However, by observing these recent state-of-the-art approaches, we found that: (1) Most works use multi-column architecture to extract features at different scales. As the issue discussed in Sect. 1, the multi-scale representation of this architecture might be insufficient to deal with the large size variance due to the limited scale diversity. (2) [5, 6, 32] require density level classifier to provide contextual information. However, these extra classifiers significantly increase the computations. In addition, the density level is related to specific dataset and is hard to be defined. (3) Most works use only pixel-wise Euclidean loss which assumes independence among each pixel. Though adversarial loss has shown improvement for density estimation, density maps may contain little high-level semantic information.

Based on the former observations, we propose an encoder-decoder network to improve the performance without extra classifier. Furthermore, we use a light-weight loss to enforce the local pattern consistency between the estimated density map and the corresponding ground truth.

3 Scale Aggregation Network

This section presents the details of the Scale Aggregation Network (SANet).

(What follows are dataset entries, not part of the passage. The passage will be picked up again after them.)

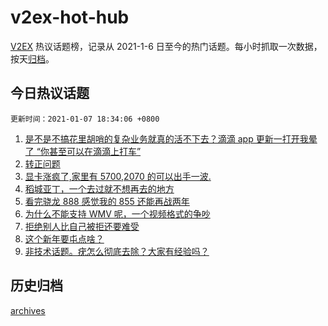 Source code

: # v2ex-hot-hub

[V2EX](https://www.v2ex.com/) 热议话题榜，记录从 2021-1-6 日至今的热门话题。每小时抓取一次数据，按天[归档](./archives)。

## 今日热议话题

`更新时间：2021-01-07 18:34:06 +0800`

1. [是不是不搞花里胡哨的复杂业务就真的活不下去？滴滴 app 更新一打开我晕了 “你甚至可以在滴滴上打车”](https://www.v2ex.com/t/742521)
1. [转正问题](https://www.v2ex.com/t/742412)
1. [显卡涨疯了,家里有 5700,2070 的可以出手一波.](https://www.v2ex.com/t/742427)
1. [稻城亚丁，一个去过就不想再去的地方](https://www.v2ex.com/t/742310)
1. [看完骁龙 888 感觉我的 855 还能再战两年](https://www.v2ex.com/t/742386)
1. [为什么不能支持 WMV 呢，一个视频格式的争吵](https://www.v2ex.com/t/742438)
1. [拒绝别人比自己被拒还要难受](https://www.v2ex.com/t/742373)
1. [这个新年要屯点啥？](https://www.v2ex.com/t/742380)
1. [非技术话题。疣怎么彻底去除？大家有经验吗？](https://www.v2ex.com/t/742496)

## 历史归档

[archives](./archives)
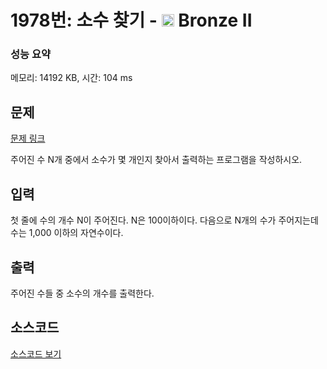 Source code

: # 1978번: 소수 찾기 - <img src="https://static.solved.ac/tier_small/4.svg" style="height:20px" /> Bronze II

<!-- performance -->
### 성능 요약
메모리: 14192 KB, 시간: 104 ms
<!-- end -->

## 문제

[문제 링크](https://boj.kr/1978)

<p>주어진 수 N개&nbsp;중에서&nbsp;소수가 몇 개인지 찾아서 출력하는 프로그램을 작성하시오.</p>

## 입력

<p>첫 줄에 수의 개수 N이 주어진다. N은 100이하이다. 다음으로 N개의 수가 주어지는데 수는 1,000 이하의 자연수이다.</p>

## 출력

<p>주어진 수들 중 소수의 개수를 출력한다.</p>

## 소스코드

[소스코드 보기](Main.java)
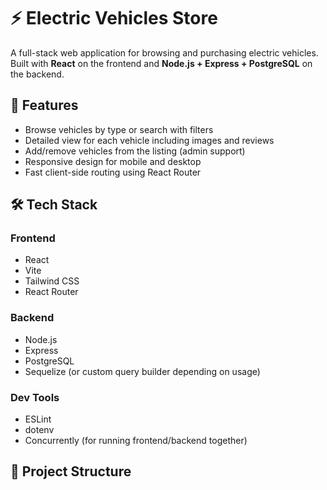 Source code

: # ⚡ Electric Vehicles Store

A full-stack web application for browsing and purchasing electric vehicles. Built with **React** on the frontend and **Node.js + Express + PostgreSQL** on the backend.

## 🚗 Features

- Browse vehicles by type or search with filters
- Detailed view for each vehicle including images and reviews
- Add/remove vehicles from the listing (admin support)
- Responsive design for mobile and desktop
- Fast client-side routing using React Router

## 🛠️ Tech Stack

### Frontend
- React
- Vite
- Tailwind CSS
- React Router

### Backend
- Node.js
- Express
- PostgreSQL
- Sequelize (or custom query builder depending on usage)

### Dev Tools
- ESLint
- dotenv
- Concurrently (for running frontend/backend together)

## 📁 Project Structure

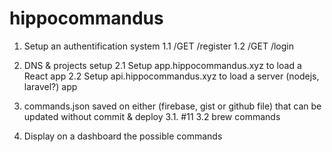 # hippocommandus

1. Setup an authentification system 
1.1 /GET /register
1.2 /GET /login

2. DNS & projects setup
2.1 Setup app.hippocommandus.xyz to load a React app
2.2 Setup api.hippocommandus.xyz to load a server (nodejs, laravel?) app

3. commands.json saved on either (firebase, gist or github file) that can be updated without commit & deploy
3.1. #11 
3.2 brew commands

4. Display on a dashboard the possible commands
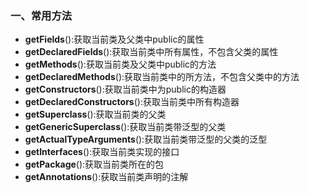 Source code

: ### 一、常用方法
+ **getFields**():获取当前类及父类中public的属性
+ **getDeclaredFields**():获取当前类中所有属性，不包含父类的属性
+ **getMethods**():获取当前类及父类中public的方法
+ **getDeclaredMethods**():获取当前类中的所方法，不包含父类中的方法
+ **getConstructors**():获取当前类中为public的构造器
+ **getDeclaredConstructors**():获取当前类中所有构造器
+ **getSuperclass**():获取当前类的父类
+ **getGenericSuperclass**():获取当前类带泛型的父类
+ **getActualTypeArguments**():获取当前类带泛型的父类的泛型
+ **getInterfaces**():获取当前类实现的接口
+ **getPackage**():获取当前类所在的包
+ **getAnnotations**():获取当前类声明的注解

We first introduce our network architecture and then give descriptions of the proposed loss function.

Fig. 2.
figure 2

The architecture of scale aggregation module.

3.1 Architecture

As shown in Fig. 1, we construct our SANet network based on two insights, i.e. multi-scale feature representations and high-resolution density maps. The SANet consists of two components: feature map encoder (FME) and density map estimator (DME). FME aggregates multi-scale features extracted from input image and DME estimates high-resolution density maps by fusing these features.

Feature Map Encoder (FME). Most previous works use the multi-column architecture to deal with the large variation in object sizes due to perspective effect or across different resolutions. MCNN [3] contains three sub-networks to extract features at different scales. However, as the drawback mentioned in Sect. 1, the scale diversity of features is limited by the number of columns.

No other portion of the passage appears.